No cenário crítico de baixa do nível dos reservatórios hidrelétricos e piora do volume de chuvas em janeiro, principal mês do período úmido, uma solução de curto prazo pode ajudar a economizar energia. Cálculos da Associação Brasileira de Empresas de Serviços de Conservação de Energia (Abesco) indicam que existe um potencial de redução de consumo de energia de 40% a 70% na iluminação pública, principalmente com a substituição de lâmpadas convencionais pelas de tecnologia LED. Essa medida pode reduzir em até 10 mil gigawatts-hora (GWh/ ano) o consumo, o equivalente a pouco mais de 2% do total do país.

A proposta foi apresentada como prioritária à Agência Nacional de Energia Elétrica (Aneel), em reunião no começo deste mês, para discutir medidas de estímulo à eficiência energética. Desde 1º de janeiro, a gestão da iluminação pública passou das distribuidoras de energia para as prefeituras.

Segundo a Abesco, o custo de implantação de um sistema completo de tecnologia LED é de aproximadamente R$ 1 mil por unidade, incluindo a luminária. O retorno do investimento ocorre entre três e quatro anos. A entidade ressalta ainda que, como as lâmpadas LED têm vida útil superior, o custo de manutenção é menor.

Outro levantamento da Abesco, em parceria com a comercializadora Safira Energia, indica que o nível dos reservatórios hidrelétricos no início de 2015 é o pior desde 1955. Na semana passada, o Operador Nacional do Sistema Elétrico (ONS) reviu para 17%, a previsão de armazenamento dos reservatórios do subsistema Sudeste/Centro-Oeste, o principal do país, no fim de janeiro.

"Diante desse cenário crítico, consumidores precisam pensar em como fazer para economizar energia", disse Aguiar. "A indústria e o comércio devem fazer estudos e revisar projetos de economia de energia engavetados." Segundo ele, o Brasil desperdiçou cerca de 250 mil GWh em seis anos, o equivalente a R$ 62 bilhões.

Entre outras propostas apresentadas pela Abesco estão a criação de incentivos financeiros e fiscais para investimentos em eficiência energética e da viabilização do cartão BNDES não só para diagnósticos de consumo, mas também para a realização do projeto.

A Abesco pretende criar até fevereiro um grupo de trabalho com o Ministério do Meio Ambiente, BNDES e a Corporação Financeira Internacional (IFC, na sigla em inglês), do Banco Mundial, para estudar formas de estimular linhas de financiamento para projetos de economia de energia.
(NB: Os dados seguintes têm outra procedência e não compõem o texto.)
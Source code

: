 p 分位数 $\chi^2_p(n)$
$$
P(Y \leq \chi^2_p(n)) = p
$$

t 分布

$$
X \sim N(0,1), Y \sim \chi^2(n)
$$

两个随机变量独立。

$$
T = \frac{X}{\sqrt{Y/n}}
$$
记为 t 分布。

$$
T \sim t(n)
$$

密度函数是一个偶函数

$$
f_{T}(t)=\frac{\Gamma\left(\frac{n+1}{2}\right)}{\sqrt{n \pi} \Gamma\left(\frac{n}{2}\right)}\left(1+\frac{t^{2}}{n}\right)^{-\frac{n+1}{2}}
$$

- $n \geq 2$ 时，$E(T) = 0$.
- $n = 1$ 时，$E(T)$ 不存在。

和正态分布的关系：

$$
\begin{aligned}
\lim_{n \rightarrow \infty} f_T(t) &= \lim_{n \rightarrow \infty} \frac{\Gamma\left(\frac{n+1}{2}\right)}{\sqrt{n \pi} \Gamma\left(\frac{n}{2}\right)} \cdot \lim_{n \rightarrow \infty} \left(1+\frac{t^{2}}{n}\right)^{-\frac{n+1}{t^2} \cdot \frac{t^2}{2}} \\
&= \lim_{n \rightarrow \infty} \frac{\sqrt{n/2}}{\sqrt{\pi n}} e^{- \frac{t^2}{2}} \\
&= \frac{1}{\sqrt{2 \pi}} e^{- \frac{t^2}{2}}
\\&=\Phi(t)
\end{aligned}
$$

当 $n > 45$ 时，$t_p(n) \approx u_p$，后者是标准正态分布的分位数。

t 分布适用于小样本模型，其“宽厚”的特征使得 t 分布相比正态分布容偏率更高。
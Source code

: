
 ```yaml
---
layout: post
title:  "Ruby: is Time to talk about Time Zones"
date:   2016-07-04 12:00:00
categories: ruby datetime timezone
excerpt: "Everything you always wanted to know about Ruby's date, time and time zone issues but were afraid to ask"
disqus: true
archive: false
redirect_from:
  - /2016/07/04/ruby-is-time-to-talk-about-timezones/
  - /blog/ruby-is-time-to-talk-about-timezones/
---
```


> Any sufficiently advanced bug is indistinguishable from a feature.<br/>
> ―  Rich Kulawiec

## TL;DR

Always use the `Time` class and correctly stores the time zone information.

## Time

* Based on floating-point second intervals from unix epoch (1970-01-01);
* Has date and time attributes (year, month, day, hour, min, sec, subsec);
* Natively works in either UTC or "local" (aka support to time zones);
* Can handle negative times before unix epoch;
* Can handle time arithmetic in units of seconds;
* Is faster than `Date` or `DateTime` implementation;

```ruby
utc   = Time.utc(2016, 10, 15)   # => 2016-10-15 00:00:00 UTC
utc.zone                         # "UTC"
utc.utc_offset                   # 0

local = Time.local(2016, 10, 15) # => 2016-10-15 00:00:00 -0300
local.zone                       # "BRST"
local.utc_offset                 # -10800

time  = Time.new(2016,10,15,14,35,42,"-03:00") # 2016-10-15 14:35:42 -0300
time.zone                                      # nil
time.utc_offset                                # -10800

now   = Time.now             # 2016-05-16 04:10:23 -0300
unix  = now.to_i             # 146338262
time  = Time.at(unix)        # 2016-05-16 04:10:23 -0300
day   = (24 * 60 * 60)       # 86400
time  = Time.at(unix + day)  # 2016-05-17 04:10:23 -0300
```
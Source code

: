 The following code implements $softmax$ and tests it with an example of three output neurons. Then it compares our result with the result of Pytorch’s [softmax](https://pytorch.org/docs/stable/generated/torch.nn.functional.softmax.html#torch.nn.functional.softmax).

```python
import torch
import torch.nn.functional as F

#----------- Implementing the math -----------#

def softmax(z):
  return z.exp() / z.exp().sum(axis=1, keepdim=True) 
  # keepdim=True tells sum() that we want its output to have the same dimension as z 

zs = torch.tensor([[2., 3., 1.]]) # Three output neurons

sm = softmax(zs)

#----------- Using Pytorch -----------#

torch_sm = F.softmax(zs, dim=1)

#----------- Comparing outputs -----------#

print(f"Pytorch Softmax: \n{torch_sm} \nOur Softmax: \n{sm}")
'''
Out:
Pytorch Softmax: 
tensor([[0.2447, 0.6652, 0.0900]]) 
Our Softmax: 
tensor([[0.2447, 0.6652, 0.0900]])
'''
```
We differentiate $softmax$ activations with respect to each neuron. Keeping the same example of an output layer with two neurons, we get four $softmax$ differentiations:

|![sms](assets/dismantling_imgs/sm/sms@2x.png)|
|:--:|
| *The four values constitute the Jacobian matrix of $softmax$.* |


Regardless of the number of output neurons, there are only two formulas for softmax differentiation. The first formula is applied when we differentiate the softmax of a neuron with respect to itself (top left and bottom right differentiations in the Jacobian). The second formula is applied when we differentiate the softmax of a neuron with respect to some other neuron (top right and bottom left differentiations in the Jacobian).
A ideia é estruturar workshops para agentes financeiros ao longo deste ano.

Segundo Aguiar, o custo médio de um projeto de economia de energia é de cerca de R$ 60 por megawatt-hora (MWh). Segundo ele, o valor é muito inferior ao que se paga pela energia.

De acordo com Ananda Soares, gerente de eficiência energética da Safira, levantamento feito em uma fábrica de alimentos com consumo médio de 666,2 MWh/mês indicou a possibilidade de economia de 16% do uso de energia - 101,2 MWh -, o suficiente para abastecer, por mês, cerca de 700 residências com até quatro pessoas e economizar em torno de R$ 46 mil.